Last week, US President Donald J. Trump announced a 20% tariff on most Philippine goods sent to the US, higher than the 17% previously announced in April, Business World recalled.
Philippine trade negotiators are in Washington this week to secure a deal with the US.
President Ferdinand R. Marcos, Jr. to meet with Mr. Trump during his official visit to Washington from July 20 to 22.
Budget Secretary Amenah F. Pangandaman told Business World she remains confident in meeting the GDP growth target this year on the back of strong domestic demand.
“Our growth momentum is expected to be driven primarily by strong domestic demand, specifically, robust household spending and accelerated government investments in social services and critical infrastructure,” Pangandaman, chair of the Development Budget Coordination Committee, said.
She also noted the resilient labor market and easing inflation will support growth momentum.
Inflation averaged 1.8% in the first six months of the year.
“In addition, lower inflation creates room for the Bangko Sentral ng Pilipinas (BSP) to ease monetary policy, which would help sustain consumption and domestic activity, reinforcing our growth trajectory,” Pangandaman added.
BSP RATE CUTS
The BSP delivered a second straight 25-basis-point (bp) cut at its June 19 meeting, bringing its policy rate to 5.25%.
BSP Governor Eli M. Remolona, Jr. intoned that they could deliver two more cuts this year.
Similarly, DoF Undersecretary and Chief Economist Domini S. Velasquez said it may be difficult for GDP to grow more than 6% this year amid an expected global slowdown due to US tariffs.
She said the US tariffs have slowed international trade and “dragged down all the growth prospects of all the countries, including the Philippines.”
“We do think that the potential of the Philippines is at the minimum 6% growth. But of course, it’s quite difficult, especially now with some of the challenges that we’re seeing,” she told reporters late Tuesday.
INCREASINGLY CHALLENGING
Union Bank of the Philippines, Inc. Chief Economist Ruben Carlo O. Asuncion said it is becoming increasingly challenging for the government to reach 6% growth this year.

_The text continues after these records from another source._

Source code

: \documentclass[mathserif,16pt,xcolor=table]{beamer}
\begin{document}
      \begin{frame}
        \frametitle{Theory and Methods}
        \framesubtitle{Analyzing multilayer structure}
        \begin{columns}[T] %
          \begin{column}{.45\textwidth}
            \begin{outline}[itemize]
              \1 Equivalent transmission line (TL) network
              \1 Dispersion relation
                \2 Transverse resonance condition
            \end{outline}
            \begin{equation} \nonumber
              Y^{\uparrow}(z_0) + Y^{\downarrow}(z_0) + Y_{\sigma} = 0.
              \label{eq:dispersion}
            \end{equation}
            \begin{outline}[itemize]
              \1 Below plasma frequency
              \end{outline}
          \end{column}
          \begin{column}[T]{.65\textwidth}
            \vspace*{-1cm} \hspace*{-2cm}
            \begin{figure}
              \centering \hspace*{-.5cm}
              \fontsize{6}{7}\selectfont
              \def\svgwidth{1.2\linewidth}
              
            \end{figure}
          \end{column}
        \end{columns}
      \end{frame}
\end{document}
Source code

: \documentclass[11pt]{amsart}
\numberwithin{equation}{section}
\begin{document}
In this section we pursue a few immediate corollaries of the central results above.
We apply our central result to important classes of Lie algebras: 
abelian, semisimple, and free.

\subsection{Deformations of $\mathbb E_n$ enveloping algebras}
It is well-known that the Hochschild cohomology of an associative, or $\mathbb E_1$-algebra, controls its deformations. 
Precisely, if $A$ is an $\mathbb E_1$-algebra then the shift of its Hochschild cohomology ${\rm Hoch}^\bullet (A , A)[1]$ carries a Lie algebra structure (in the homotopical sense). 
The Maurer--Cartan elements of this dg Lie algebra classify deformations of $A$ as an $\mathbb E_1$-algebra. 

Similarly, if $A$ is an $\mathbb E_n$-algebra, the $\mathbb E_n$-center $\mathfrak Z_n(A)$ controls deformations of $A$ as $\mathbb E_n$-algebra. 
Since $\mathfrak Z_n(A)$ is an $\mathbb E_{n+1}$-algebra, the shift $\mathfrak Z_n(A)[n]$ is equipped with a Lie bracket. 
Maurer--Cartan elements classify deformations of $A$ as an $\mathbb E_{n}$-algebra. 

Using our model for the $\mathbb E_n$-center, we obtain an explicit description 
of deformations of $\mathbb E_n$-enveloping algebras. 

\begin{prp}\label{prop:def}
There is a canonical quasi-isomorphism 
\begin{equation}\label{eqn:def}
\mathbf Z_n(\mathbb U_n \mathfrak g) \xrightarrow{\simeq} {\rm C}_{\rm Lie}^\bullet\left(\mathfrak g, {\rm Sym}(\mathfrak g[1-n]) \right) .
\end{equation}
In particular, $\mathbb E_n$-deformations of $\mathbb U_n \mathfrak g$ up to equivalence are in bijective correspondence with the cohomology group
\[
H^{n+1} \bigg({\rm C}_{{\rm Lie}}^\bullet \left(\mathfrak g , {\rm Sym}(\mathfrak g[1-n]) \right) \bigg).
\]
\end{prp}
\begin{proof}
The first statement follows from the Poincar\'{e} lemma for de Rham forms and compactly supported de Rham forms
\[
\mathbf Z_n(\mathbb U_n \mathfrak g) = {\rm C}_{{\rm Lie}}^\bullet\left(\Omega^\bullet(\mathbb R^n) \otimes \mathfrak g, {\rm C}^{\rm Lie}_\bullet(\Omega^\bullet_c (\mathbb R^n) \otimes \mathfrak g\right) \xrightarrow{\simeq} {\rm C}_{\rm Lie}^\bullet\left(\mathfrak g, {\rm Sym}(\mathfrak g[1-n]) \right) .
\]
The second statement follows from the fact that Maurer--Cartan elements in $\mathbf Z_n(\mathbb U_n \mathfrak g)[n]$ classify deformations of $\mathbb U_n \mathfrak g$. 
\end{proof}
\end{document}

“Hitting the 6% midpoint will depend on how strongly domestic demand can offset external risks,” he shared with Business World.
“Domestic demand is expected to remain resilient but cautious in the near term… Growth will be driven by everyday retail channels, but broader consumption recovery may hinge on stronger job creation and improved purchasing power,” he added.
Velasquez said the US tax on remittances would likely impact 12.8% of the Philippines’ total annual remittances.
“In our estimate, when we used the survey of overseas Filipinos, 12.8% say they’re receiving remittances from North and South America,” she said.
US President Donald J. Trump on July 4 signed into law the “One Big Beautiful Bill,” which overhauls tax rates and spending. It imposes a 1% excise tax on cash-based remittances from the US to recipients abroad. The tax will be implemented starting Jan. 1, 2026.
The tax, Velasquez said, would impact around $1.9 billion in remittances from the US in 2026.
“For example, we estimate $36.5 billion in remittances by 2026, and $1.9 billion will be affected and will be taxed 1%,” she added.
In the first five months of the year, cash remittances grew by 3% to $13.77 billion from $13.37 billion in the comparable year-ago period.
The United States was the top source of remittances in the five-month period, accounting for 40.2% of the total.